[Stored dataset items]

--------

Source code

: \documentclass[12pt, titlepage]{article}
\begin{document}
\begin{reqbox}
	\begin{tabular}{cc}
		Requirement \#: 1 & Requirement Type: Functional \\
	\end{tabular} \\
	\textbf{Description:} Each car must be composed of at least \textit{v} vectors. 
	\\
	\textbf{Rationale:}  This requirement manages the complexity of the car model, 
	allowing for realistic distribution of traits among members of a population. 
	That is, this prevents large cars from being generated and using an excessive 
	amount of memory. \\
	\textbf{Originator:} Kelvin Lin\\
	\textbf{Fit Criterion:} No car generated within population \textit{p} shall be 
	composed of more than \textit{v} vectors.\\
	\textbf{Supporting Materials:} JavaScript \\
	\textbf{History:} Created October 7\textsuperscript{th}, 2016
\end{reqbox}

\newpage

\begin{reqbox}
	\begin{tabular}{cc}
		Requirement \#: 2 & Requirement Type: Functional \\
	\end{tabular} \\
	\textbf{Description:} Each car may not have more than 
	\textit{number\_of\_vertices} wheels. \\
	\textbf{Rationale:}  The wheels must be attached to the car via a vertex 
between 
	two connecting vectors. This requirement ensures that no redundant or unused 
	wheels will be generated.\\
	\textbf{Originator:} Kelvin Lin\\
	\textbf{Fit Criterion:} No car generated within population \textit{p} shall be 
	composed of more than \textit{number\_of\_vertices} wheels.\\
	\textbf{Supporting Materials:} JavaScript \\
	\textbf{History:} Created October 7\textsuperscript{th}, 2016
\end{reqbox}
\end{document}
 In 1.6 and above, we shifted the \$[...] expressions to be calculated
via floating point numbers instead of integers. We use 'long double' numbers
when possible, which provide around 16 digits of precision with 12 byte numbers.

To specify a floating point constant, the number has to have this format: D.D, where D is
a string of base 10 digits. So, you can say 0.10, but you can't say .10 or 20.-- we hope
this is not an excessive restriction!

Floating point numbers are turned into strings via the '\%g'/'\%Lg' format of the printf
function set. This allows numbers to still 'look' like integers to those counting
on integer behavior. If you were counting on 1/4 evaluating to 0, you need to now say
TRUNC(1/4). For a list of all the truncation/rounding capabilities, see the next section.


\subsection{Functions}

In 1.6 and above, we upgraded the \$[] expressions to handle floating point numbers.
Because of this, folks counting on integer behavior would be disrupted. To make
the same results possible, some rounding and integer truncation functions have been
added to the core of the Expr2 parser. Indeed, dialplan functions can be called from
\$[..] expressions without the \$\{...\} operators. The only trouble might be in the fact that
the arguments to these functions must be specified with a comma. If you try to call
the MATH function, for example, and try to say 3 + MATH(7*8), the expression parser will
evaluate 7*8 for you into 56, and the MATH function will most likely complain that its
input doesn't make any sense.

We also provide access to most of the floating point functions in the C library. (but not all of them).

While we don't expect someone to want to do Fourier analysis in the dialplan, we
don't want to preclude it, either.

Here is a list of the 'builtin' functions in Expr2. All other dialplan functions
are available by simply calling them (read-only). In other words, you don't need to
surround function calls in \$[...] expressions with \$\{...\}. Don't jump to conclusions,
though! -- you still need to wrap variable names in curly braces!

--------

Examine the records and pull out every line where the string "integers" occurs.

__Exercise solution__:
via floating point numbers instead of integers. We use 'long double' numbers
function set. This allows numbers to still 'look' like integers to those counting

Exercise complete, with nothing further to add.